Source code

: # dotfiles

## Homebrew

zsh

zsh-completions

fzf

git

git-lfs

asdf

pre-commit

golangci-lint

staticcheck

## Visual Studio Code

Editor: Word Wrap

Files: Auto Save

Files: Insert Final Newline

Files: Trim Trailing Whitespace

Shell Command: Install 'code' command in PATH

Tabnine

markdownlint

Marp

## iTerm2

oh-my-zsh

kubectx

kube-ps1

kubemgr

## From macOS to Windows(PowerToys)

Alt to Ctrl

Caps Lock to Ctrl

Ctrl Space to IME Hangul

==================================================

### Your instructions
Send back the complete set of entries, exactly as shown above.

### Written solution
Source code

: # dotfiles

## Homebrew

zsh

zsh-completions

fzf

git

git-lfs

asdf

pre-commit

golangci-lint

staticcheck

## Visual Studio Code

Editor: Word Wrap

Files: Auto Save

Files: Insert Final Newline

Files: Trim Trailing Whitespace

Shell Command: Install 'code' command in PATH

Tabnine

markdownlint

Marp

## iTerm2

oh-my-zsh

kubectx

kube-ps1

kubemgr

## From macOS to Windows(PowerToys)

Alt to Ctrl

Caps Lock to Ctrl

Ctrl Space to IME Hangul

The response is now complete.